Flipping is not “Sus”
Its how you make gold on the AH, buy low sell high
That shouldn’t label you as a market manipulator
No I don’t see how that looks suspicious. What’s the difference between buying something someone lists for 100 gold on my main’s server and reselling it for 300 gold on my main’s server and buying something somebody lists for 100 gold on a high pop server and reselling it for 300 gold on my main’s server?
Blizzard has put this functionality in game with warbanks and cross-realm trading. It hasn’t put any functionality in game to tell me if I might be buying something that somebody obtained through tainted gold or to prevent people who buy gold with real money from buying my stuff on the auction house, if that’s what caused the account action.
I wonder if this banwave has anything to do with people undercutting people on the AH and getting mass reported by cartel/rmters
All the people that got banned have the common thing of flipping/selling stuff on the auction house
But this makes no sense; it’s literally something I have no control over as a player (other than not to participate in one of the major systems of the game.)
Also and hypothetically (I would never do this), but what’s to keep me from buying gold with real money and then buying out a person’s auctions just to get them in trouble?
The AH is a free market, so you can undercut anyone as much as you like.
Also, mass reports are not a thing.
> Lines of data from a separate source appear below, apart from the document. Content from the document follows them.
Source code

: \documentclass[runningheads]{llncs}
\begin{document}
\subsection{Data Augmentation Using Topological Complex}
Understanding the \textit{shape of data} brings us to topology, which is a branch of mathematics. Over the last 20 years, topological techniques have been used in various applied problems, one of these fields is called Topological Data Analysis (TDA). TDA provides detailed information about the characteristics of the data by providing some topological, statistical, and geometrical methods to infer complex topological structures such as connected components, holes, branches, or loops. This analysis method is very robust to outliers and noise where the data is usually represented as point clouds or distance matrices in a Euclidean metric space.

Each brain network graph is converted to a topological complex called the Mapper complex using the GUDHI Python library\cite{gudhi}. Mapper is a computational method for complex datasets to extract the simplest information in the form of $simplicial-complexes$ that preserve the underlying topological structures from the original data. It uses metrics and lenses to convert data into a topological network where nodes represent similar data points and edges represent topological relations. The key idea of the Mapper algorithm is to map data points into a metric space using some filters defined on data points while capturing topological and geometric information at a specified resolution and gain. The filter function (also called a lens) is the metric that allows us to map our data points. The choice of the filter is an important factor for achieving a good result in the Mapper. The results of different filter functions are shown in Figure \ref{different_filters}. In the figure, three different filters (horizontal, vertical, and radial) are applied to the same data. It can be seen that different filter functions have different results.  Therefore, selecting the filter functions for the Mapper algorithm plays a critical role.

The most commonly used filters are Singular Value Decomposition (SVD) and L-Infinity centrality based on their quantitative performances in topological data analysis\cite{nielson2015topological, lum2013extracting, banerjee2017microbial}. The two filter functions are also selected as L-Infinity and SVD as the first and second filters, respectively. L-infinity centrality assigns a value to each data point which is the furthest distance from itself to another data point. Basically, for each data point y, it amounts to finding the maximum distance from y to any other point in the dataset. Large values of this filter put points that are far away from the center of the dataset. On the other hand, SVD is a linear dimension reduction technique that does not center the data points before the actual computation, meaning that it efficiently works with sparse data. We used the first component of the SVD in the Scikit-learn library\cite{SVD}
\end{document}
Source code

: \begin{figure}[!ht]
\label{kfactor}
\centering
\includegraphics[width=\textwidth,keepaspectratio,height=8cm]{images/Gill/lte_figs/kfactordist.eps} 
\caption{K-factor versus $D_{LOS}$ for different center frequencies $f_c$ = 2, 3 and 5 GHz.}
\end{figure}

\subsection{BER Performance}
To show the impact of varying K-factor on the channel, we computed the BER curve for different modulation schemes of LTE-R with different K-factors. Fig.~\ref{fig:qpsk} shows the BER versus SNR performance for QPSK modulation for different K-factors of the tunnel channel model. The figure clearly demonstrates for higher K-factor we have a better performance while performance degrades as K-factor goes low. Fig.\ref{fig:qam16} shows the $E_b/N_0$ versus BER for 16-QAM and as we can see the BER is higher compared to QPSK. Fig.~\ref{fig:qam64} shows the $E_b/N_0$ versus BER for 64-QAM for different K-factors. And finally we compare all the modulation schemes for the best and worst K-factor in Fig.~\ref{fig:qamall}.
Though you can report anyone for anything, it is up to the GM to determine if rules were broken or not.
I got a response overnight that affirmed the suspension. I am at a complete loss. I responded to it again asking for a review, but I am shocked that this many people can have the same false positive without some kind of higher review of what took place.
It’s not actually uncommon for a number of innocents to get caught up in a dragnet.